**Problem statement**
Having located "την εφαρμογή σας.|" in the records below, repeat exactly the line it is on and all subsequent lines, ending with the last.

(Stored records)
----------
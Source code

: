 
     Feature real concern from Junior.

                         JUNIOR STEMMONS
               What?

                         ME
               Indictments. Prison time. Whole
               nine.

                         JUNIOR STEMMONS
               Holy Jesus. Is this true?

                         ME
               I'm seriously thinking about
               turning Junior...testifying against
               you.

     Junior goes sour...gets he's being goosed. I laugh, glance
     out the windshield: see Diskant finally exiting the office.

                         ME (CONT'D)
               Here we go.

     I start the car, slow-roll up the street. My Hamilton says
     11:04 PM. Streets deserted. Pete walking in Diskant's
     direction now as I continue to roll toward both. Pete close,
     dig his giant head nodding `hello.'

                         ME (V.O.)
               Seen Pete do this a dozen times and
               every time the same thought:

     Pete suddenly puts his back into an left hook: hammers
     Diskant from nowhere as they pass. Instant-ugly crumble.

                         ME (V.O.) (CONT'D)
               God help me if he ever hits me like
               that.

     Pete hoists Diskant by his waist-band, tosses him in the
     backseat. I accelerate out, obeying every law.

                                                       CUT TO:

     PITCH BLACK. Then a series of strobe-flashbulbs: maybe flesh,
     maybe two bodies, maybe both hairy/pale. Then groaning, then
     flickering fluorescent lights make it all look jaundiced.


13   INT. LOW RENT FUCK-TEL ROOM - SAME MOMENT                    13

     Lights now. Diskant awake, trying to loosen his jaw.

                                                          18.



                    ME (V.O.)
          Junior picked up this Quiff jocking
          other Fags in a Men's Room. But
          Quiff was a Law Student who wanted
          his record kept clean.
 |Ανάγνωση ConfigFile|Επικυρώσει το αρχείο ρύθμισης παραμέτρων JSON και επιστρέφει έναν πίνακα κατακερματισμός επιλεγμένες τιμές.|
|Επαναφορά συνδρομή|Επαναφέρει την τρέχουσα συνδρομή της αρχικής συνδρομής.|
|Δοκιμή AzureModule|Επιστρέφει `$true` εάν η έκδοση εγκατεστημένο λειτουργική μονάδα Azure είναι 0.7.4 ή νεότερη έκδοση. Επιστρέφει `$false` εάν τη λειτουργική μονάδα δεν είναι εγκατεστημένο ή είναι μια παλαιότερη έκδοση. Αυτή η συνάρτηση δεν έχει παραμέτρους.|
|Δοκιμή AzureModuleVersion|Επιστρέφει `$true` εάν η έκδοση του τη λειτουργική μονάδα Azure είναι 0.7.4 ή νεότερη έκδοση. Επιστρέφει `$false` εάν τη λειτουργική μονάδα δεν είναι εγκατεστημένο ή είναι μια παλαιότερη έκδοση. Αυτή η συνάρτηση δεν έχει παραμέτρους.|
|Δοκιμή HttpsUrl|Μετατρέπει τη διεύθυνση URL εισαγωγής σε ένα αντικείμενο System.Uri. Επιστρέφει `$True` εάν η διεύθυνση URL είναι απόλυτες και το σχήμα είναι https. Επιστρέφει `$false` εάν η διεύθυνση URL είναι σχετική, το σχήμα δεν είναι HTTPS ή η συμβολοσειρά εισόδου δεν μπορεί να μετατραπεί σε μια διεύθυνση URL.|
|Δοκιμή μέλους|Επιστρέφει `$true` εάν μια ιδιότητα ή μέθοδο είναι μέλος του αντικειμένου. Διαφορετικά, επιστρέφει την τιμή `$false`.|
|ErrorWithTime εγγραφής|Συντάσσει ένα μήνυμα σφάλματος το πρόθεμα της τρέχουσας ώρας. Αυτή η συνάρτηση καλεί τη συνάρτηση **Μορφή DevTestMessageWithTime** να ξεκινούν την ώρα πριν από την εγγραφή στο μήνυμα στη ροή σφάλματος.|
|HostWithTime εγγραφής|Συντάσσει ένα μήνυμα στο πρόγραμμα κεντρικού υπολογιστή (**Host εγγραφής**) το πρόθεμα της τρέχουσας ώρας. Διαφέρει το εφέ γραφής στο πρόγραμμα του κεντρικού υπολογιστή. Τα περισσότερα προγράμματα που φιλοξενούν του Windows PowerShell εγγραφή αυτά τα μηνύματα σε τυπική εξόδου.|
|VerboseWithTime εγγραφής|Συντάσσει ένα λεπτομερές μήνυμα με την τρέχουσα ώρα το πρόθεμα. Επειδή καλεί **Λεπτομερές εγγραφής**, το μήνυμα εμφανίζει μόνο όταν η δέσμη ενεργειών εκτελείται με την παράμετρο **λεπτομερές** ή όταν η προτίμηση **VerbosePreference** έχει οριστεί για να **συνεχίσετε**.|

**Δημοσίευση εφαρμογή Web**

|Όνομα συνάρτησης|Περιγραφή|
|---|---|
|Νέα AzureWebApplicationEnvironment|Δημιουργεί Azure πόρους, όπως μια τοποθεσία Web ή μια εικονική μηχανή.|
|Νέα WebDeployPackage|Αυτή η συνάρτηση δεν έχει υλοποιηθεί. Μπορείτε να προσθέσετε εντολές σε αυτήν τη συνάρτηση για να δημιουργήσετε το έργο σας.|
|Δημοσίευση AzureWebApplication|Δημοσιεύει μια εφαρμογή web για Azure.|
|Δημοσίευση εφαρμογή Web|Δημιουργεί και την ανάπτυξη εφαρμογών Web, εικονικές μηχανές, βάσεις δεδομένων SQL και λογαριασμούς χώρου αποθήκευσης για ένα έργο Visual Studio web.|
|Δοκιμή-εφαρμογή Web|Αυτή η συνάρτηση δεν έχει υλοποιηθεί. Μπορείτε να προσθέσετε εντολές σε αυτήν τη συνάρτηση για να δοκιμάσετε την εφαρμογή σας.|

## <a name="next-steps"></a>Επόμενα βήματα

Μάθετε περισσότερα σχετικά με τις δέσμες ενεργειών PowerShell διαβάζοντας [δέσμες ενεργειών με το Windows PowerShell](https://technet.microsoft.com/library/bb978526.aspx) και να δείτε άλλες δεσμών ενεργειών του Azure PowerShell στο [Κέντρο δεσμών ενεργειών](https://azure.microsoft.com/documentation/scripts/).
----------
**Reply**
|Δοκιμή-εφαρμογή Web|Αυτή η συνάρτηση δεν έχει υλοποιηθεί. Μπορείτε να προσθέσετε εντολές σε αυτήν τη συνάρτηση για να δοκιμάσετε την εφαρμογή σας.|

## <a name="next-steps"></a>Επόμενα βήματα

Μάθετε περισσότερα σχετικά με τις δέσμες ενεργειών PowerShell διαβάζοντας [δέσμες ενεργειών με το Windows PowerShell](https://technet.microsoft.com/library/bb978526.aspx) και να δείτε άλλες δεσμών ενεργειών του Azure PowerShell στο [Κέντρο δεσμών ενεργειών](https://azure.microsoft.com/documentation/scripts/).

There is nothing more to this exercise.